EXPLORING MANIFOLDS
On the Revolutions of the Heavenly Spheres

From a distance, the horizon appears as a perfectly straight line.
Yet the Earth is in fact a sphere with a radius of about $R \approx 6{,}371 ,\text{km}$, and the horizon is part of its curved surface. Human eyes can hardly perceive this curvature, but mathematical analysis reveals the subtle difference between straightness and curvature. This can be called the signature of curvature.
With the observer’s eye height $h$ and the Earth’s radius $R$, the distance to the horizon is:
$d = \sqrt{2Rh + h^2} \approx \sqrt{2Rh}$
For example, if $h = 1.66,\text{m}$, then $d \approx 4.6,\text{km}$.
When this length of the horizon is compared to a straight line,
the Earth’s surface appears slightly lower in the center.
This vertical difference is the sagitta:
$s = R - \sqrt{R^2 - \left(\tfrac{L}{2}\right)^2} \approx \tfrac{L^2}{8R}$
Substituting $L = 4600,\text{m}$ gives $s \approx 0.415,\text{m}$, about 41.5 cm.
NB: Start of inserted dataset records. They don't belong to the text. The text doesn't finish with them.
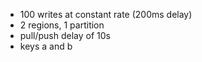 - 100 writes at constant rate (200ms delay) 
- 2 regions, 1 partition
- pull/push delay of 10s
- keys a and b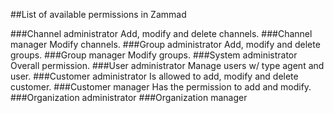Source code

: ##List of available permissions in Zammad

###Channel administrator
Add, modify and delete channels.
###Channel manager
Modify channels.
###Group administrator
Add, modify and delete groups.
###Group manager
Modify groups.
###System administrator
Overall permission.
###User administrator
Manage users w/ type agent and user.
###Customer administrator
Is allowed to add, modify and delete customer.
###Customer manager
Has the permission to add and modify.
###Organization administrator
###Organization manager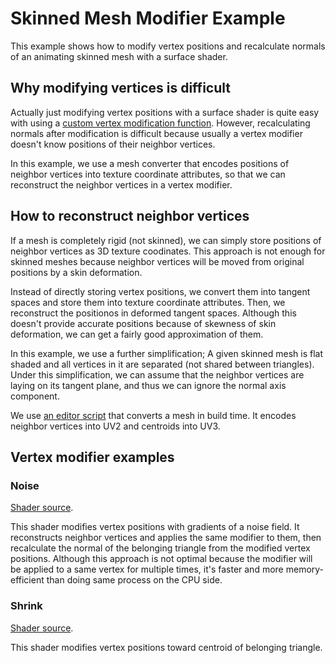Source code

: Skinned Mesh Modifier Example
=============================

This example shows how to modify vertex positions and recalculate normals of an
animating skinned mesh with a surface shader.

Why modifying vertices is difficult
-----------------------------------

Actually just modifying vertex positions with a surface shader is quite easy
with using a [custom vertex modification function][VertexModifier]. However,
recalculating normals after modification is difficult because usually a vertex
modifier doesn't know positions of their neighbor vertices.

[VertexModifier]: https://docs.unity3d.com/Manual/SL-SurfaceShaderExamples.html

In this example, we use a mesh converter that encodes positions of neighbor
vertices into texture coordinate attributes, so that we can reconstruct the
neighbor vertices in a vertex modifier.

How to reconstruct neighbor vertices
------------------------------------

If a mesh is completely rigid (not skinned), we can simply store positions of
neighbor vertices as 3D texture coodinates. This approach is not enough for
skinned meshes because neighbor vertices will be moved from original positions
by a skin deformation.

Instead of directly storing vertex positions, we convert them into tangent
spaces and store them into texture coordinate attributes. Then, we reconstruct
the positionos in deformed tangent spaces. Although this doesn't provide
accurate positions because of skewness of skin deformation, we can get a fairly
good approximation of them.

In this example, we use a further simplification; A given skinned mesh is flat
shaded and all vertices in it are separated (not shared between triangles).
Under this simplification, we can assume that the neighbor vertices are laying
on its tangent plane, and thus we can ignore the normal axis component.

We use [an editor script][EditorScript] that converts a mesh in build time. It
encodes neighbor vertices into UV2 and centroids into UV3.

[EditorScript]: https://github.com/keijiro/SkinnedVertexModifier/blob/master/Assets/SkinnedVertexModifier/Editor/MeshEditor.cs#L120

Vertex modifier examples
------------------------

### Noise

[Shader source](https://github.com/keijiro/SkinnedVertexModifier/blob/master/Assets/SkinnedVertexModifier/Noise.shader).

This shader modifies vertex positions with gradients of a noise field. It
reconstructs neighbor vertices and applies the same modifier to them, then
recalculate the normal of the belonging triangle from the modified vertex
positions. Although this approach is not optimal because the modifier will be
applied to a same vertex for multiple times, it's faster and more memory-
efficient than doing same process on the CPU side.

### Shrink

[Shader source](https://github.com/keijiro/SkinnedVertexModifier/blob/master/Assets/SkinnedVertexModifier/Shrink.shader).

This shader modifies vertex positions toward centroid of belonging triangle.
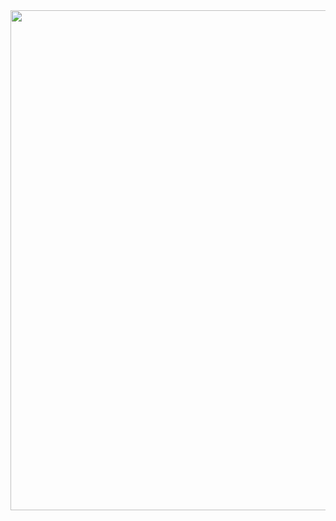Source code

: <div style="text-align:center"> 
<img src="https://i.imgur.com/JD7rDWB.png" width="800px" style="text-align:center">

</div>
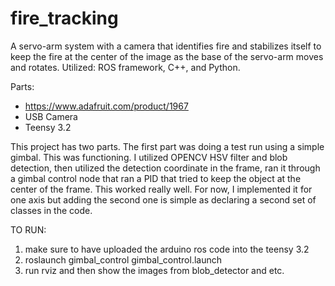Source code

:# fire_tracking
A servo-arm system with a camera that identifies fire and stabilizes itself to keep the fire at the center of the image as the base of the servo-arm moves and rotates. Utilized: ROS framework, C++, and Python. 

Parts:
- https://www.adafruit.com/product/1967
- USB Camera
- Teensy 3.2

This project has two parts. The first part was doing a test run using a simple gimbal. This was functioning. I utilized OPENCV HSV filter and blob detection, then utilized the detection coordinate in the frame, ran it through a gimbal control node that ran a PID that tried to keep the object at the center of the frame. This worked really well. For now, I implemented it for one axis but adding
the second one is simple as declaring a second set of classes in the code.

TO RUN:
1. make sure to have uploaded the arduino ros code into the teensy 3.2
2. roslaunch gimbal_control gimbal_control.launch
3. run rviz and then show the images from blob_detector and etc.
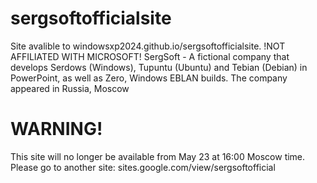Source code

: # sergsoftofficialsite
Site avalible to windowsxp2024.github.io/sergsoftofficialsite.
!NOT AFFILIATED WITH MICROSOFT!
SergSoft - A fictional company that develops Serdows (Windows), Tupuntu (Ubuntu) and Tebian (Debian) in PowerPoint, as well as Zero, Windows EBLAN builds. The company appeared in Russia, Moscow
# WARNING!
This site will no longer be available from May 23 at 16:00 Moscow time. Please go to another site: sites.google.com/view/sergsoftofficial
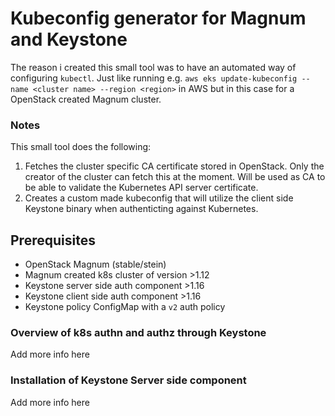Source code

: # Kubeconfig generator for Magnum and Keystone

The reason i created this small tool was to have an automated way of configuring `kubectl`. Just like running e.g. `aws eks update-kubeconfig --name <cluster name> --region <region>` in AWS but in this case for a OpenStack created Magnum cluster.

### Notes
This small tool does the following:
1. Fetches the cluster specific CA certificate stored in OpenStack. Only the creator of the cluster can fetch this at the moment. Will be used as CA to be able to validate the Kubernetes API server certificate.
2. Creates a custom made kubeconfig that will utilize the client side Keystone binary when authenticting against Kubernetes.

## Prerequisites
* OpenStack Magnum (stable/stein)
* Magnum created k8s cluster of version >1.12
* Keystone server side auth component >1.16
* Keystone client side auth component >1.16
* Keystone policy ConfigMap with a `v2` auth policy

### Overview of k8s authn and authz through Keystone
Add more info here

### Installation of Keystone Server side component
Add more info here
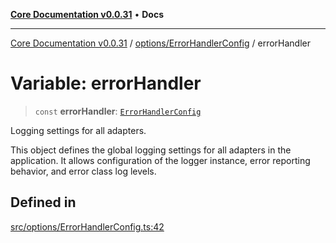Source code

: [**Core Documentation v0.0.31**](../../../README.md) • **Docs**

***

[Core Documentation v0.0.31](../../../modules.md) / [options/ErrorHandlerConfig](../README.md) / errorHandler

# Variable: errorHandler

> `const` **errorHandler**: [`ErrorHandlerConfig`](../interfaces/ErrorHandlerConfig.md)

Logging settings for all adapters.

This object defines the global logging settings for all adapters in the application.
It allows configuration of the logger instance, error reporting behavior, and error class log levels.

## Defined in

[src/options/ErrorHandlerConfig.ts:42](https://github.com/stonemjs/core/blob/a25677efd9a5f5a45cc90fda3ed3e87df97e6124/src/options/ErrorHandlerConfig.ts#L42)
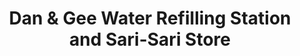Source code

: ---
title: "Dan & Gee Water Refilling Station and Sari-Sari Store"
url: /la-trinidad/dan-and-gee-water-refilling-station-and-sari-sari-store/
shop: convenience
---
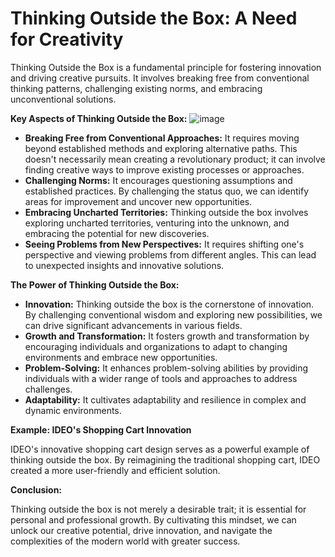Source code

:# Thinking Outside the Box: A Need for Creativity

Thinking Outside the Box is a fundamental principle for fostering innovation and driving creative pursuits. It involves breaking free from conventional thinking patterns, challenging existing norms, and embracing unconventional solutions.

**Key Aspects of Thinking Outside the Box:**
![image](https://github.com/user-attachments/assets/b4d78a38-1d3c-4fd5-b994-5a63416ec3f9)

* **Breaking Free from Conventional Approaches:** It requires moving beyond established methods and exploring alternative paths. This doesn't necessarily mean creating a revolutionary product; it can involve finding creative ways to improve existing processes or approaches.
* **Challenging Norms:** It encourages questioning assumptions and established practices. By challenging the status quo, we can identify areas for improvement and uncover new opportunities.
* **Embracing Uncharted Territories:** Thinking outside the box involves exploring uncharted territories, venturing into the unknown, and embracing the potential for new discoveries.
* **Seeing Problems from New Perspectives:** It requires shifting one's perspective and viewing problems from different angles. This can lead to unexpected insights and innovative solutions.

**The Power of Thinking Outside the Box:**

* **Innovation:** Thinking outside the box is the cornerstone of innovation. By challenging conventional wisdom and exploring new possibilities, we can drive significant advancements in various fields.
* **Growth and Transformation:** It fosters growth and transformation by encouraging individuals and organizations to adapt to changing environments and embrace new opportunities.
* **Problem-Solving:** It enhances problem-solving abilities by providing individuals with a wider range of tools and approaches to address challenges.
* **Adaptability:** It cultivates adaptability and resilience in complex and dynamic environments.

**Example: IDEO's Shopping Cart Innovation**

IDEO's innovative shopping cart design serves as a powerful example of thinking outside the box. By reimagining the traditional shopping cart, IDEO created a more user-friendly and efficient solution.

**Conclusion:**

Thinking outside the box is not merely a desirable trait; it is essential for personal and professional growth. By cultivating this mindset, we can unlock our creative potential, drive innovation, and navigate the complexities of the modern world with greater success.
On a photograph, this would correspond to a single pixel; on a print, to the thickness of a human hair. To the eye, the line seems straight, yet physical reality leaves a curve.
The dip angle $\gamma$, which shows how much lower the horizon appears compared to the true horizontal, is:
$\cos \gamma = \frac{R}{R+h}$
For $h = 1.66,\text{m}$, this yields $\gamma \approx 0.041^\circ$, only 1/25 of a degree—beyond the threshold of human perception.
In the language of Riemannian geometry, the Earth’s surface is a two-dimensional manifold of radius $R$, with Gaussian curvature:
$K = \frac{1}{R^2} \approx 2.5 \times 10^{-14},\text{m}^{-2}$
This extremely small value explains why the surface feels locally flat yet is globally curved. On the sphere, triangles have angle sums exceeding 180°, and the shortest path (a geodesic) is a great circle. The horizon thus embodies a duality: intrinsically a straight line, extrinsically a curve.
In Riemannian geometry, the effects of curvature manifest in various ways. One of these is the phenomenon where the sum of the interior angles of a triangle exceeds 180 degrees. If you mark three points on the Earth's surface and connect them along the surface to form a spherical triangle, the sum of its three interior angles will always be greater than 180°. The larger the area the triangle occupies, the greater this excess amount (known as spherical excess). However, for triangles of everyday size (e.g., those with sides within a few kilometers), this excess is so extremely small that it is virtually indistinguishable from planar geometry.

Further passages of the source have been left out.